- _Your task_:
Wherever a line in the records contains the word "linewidth", return that line.

- _Material for this exercise_:
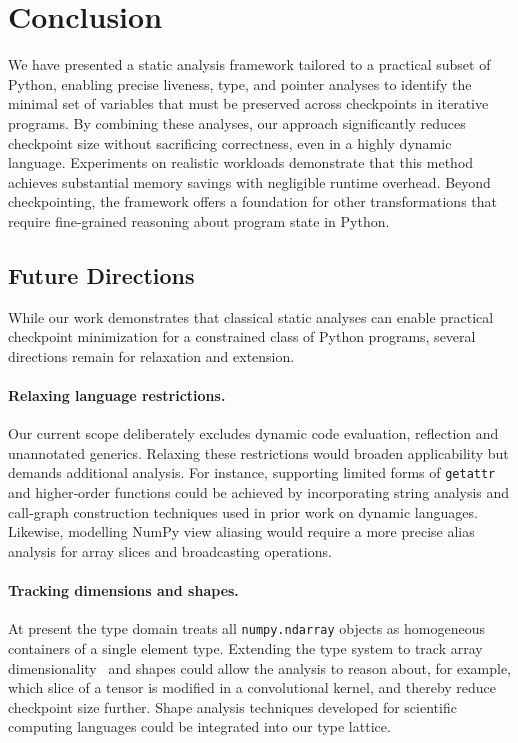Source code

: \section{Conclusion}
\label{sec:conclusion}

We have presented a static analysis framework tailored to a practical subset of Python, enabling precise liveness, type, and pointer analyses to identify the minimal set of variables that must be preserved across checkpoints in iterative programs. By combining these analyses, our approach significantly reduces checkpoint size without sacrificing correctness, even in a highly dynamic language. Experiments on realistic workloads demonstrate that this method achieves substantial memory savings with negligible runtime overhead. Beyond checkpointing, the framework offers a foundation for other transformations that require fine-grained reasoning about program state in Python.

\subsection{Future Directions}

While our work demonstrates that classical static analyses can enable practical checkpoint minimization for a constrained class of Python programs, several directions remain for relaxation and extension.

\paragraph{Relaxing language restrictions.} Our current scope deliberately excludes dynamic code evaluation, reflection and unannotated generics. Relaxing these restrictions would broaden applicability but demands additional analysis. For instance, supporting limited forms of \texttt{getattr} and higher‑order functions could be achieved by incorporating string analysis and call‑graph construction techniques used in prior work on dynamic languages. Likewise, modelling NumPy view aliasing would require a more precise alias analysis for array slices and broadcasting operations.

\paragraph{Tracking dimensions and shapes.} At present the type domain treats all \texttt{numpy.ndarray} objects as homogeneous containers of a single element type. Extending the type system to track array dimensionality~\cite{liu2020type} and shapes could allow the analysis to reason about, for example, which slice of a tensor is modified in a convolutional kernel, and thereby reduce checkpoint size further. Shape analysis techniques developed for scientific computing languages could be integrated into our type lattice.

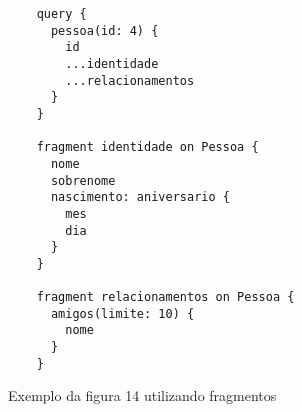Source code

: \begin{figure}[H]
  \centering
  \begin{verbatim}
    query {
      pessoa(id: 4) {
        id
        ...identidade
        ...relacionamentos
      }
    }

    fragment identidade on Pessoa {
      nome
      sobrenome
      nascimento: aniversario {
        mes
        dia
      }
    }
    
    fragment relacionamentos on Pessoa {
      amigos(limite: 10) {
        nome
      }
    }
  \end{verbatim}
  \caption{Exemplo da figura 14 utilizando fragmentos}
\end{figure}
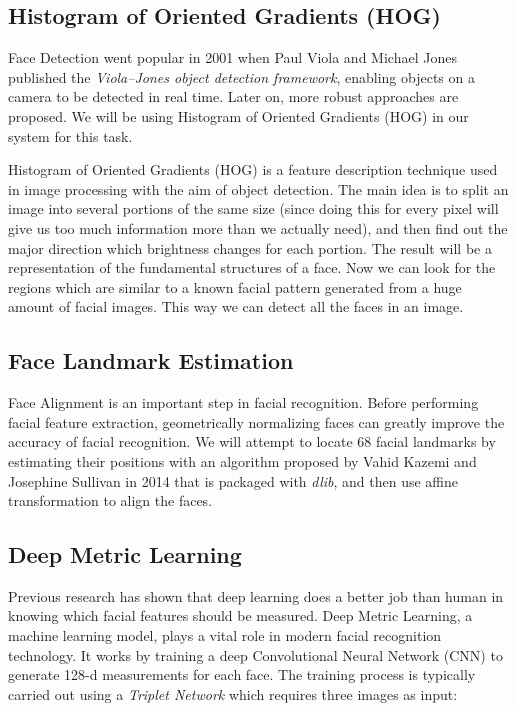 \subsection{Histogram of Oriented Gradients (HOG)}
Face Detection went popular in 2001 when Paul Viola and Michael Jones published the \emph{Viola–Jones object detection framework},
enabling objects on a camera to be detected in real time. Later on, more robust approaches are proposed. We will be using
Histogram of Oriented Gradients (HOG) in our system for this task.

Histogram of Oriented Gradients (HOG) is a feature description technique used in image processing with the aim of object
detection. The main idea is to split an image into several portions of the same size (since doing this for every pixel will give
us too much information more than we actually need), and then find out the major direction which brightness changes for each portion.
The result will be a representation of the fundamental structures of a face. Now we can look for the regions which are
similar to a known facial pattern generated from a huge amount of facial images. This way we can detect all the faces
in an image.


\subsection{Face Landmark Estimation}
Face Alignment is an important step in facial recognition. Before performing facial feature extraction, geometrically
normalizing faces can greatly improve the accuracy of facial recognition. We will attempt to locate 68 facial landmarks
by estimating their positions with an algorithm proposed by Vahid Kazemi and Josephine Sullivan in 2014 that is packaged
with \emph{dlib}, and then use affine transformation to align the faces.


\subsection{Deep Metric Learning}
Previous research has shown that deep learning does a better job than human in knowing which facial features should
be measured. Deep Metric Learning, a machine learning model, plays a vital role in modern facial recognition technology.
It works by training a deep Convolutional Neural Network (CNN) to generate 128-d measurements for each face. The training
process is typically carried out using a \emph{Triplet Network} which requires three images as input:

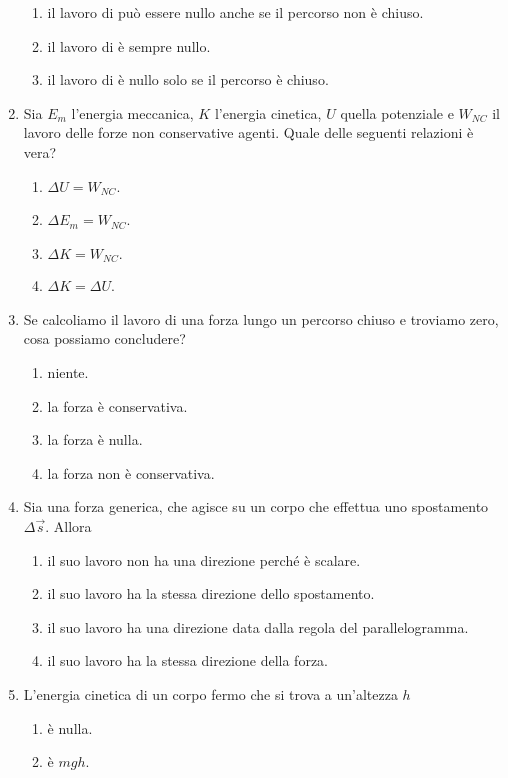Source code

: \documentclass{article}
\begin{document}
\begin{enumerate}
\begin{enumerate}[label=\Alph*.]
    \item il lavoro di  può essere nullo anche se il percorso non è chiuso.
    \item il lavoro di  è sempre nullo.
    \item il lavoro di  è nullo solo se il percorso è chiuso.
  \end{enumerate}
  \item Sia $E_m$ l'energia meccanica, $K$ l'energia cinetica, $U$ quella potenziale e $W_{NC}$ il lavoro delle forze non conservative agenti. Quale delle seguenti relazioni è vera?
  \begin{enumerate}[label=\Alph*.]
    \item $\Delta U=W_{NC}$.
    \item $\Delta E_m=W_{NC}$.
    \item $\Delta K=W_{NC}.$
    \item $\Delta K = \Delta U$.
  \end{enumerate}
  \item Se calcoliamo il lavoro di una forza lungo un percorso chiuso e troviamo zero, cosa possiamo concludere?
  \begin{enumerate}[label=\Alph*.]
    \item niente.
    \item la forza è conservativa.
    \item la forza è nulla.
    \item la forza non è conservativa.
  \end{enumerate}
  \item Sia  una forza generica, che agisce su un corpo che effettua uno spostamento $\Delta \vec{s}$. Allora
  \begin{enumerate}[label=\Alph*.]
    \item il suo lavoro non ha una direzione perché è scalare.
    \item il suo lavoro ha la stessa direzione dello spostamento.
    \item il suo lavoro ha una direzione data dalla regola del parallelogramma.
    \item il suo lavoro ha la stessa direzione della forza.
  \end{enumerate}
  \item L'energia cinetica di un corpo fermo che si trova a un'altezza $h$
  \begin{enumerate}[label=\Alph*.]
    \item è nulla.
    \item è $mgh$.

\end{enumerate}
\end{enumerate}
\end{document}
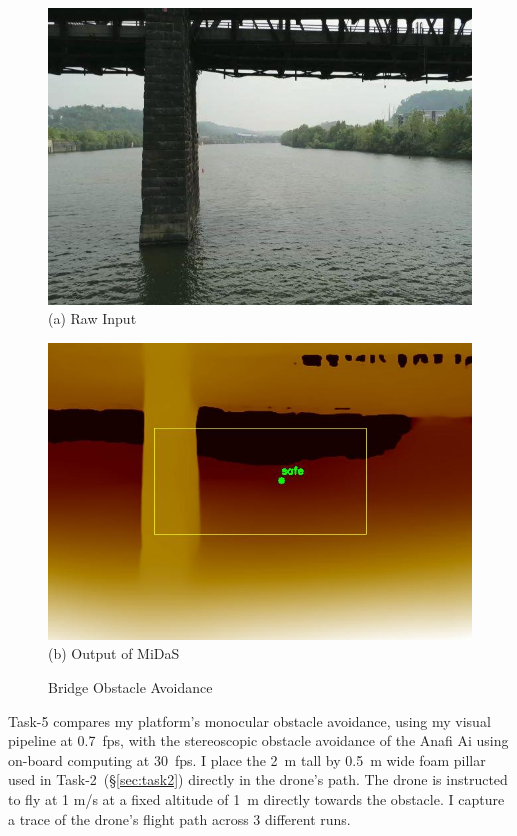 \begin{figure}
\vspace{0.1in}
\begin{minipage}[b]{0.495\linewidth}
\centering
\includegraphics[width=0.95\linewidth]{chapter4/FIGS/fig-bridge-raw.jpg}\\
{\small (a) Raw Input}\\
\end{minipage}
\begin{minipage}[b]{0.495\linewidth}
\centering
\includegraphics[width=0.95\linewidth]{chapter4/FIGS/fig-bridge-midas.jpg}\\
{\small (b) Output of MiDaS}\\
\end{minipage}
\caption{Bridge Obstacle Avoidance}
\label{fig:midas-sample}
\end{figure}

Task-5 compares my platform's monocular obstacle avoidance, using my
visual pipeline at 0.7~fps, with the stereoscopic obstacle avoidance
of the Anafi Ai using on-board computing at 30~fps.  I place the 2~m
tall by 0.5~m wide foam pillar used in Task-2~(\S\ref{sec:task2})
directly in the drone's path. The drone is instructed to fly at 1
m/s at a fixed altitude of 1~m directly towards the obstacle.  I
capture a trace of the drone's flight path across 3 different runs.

* * *

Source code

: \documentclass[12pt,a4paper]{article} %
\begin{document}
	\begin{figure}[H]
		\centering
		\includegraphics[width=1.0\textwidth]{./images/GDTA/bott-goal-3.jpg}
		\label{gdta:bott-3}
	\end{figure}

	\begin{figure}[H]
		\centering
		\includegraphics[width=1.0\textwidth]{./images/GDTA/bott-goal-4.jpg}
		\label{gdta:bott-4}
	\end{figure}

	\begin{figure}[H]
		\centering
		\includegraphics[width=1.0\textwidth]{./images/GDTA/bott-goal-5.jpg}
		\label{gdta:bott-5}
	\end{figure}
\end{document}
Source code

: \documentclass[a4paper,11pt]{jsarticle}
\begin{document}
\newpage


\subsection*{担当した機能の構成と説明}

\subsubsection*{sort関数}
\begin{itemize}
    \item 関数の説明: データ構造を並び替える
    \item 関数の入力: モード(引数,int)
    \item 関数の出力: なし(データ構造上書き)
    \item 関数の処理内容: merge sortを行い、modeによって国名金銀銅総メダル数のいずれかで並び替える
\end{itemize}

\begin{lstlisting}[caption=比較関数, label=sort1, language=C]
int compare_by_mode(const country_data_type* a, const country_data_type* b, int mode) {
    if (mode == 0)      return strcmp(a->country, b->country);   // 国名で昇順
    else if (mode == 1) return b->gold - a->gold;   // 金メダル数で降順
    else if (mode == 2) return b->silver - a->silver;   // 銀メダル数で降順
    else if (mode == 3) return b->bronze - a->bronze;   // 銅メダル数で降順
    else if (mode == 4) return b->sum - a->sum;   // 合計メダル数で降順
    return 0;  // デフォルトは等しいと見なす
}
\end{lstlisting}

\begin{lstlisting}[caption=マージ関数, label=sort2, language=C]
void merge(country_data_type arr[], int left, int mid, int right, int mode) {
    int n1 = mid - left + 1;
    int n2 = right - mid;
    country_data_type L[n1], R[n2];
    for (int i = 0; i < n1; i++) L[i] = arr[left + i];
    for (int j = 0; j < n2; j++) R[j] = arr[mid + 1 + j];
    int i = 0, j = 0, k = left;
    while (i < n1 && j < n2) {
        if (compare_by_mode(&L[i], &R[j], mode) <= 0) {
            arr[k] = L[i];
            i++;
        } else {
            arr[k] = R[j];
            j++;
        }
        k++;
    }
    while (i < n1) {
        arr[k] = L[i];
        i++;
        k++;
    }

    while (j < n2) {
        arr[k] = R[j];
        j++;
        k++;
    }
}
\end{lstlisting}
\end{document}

- _Reply_:
\begin{minipage}[b]{0.495\linewidth}
\includegraphics[width=0.95\linewidth]{chapter4/FIGS/fig-bridge-raw.jpg}\\
\begin{minipage}[b]{0.495\linewidth}
\includegraphics[width=0.95\linewidth]{chapter4/FIGS/fig-bridge-midas.jpg}\\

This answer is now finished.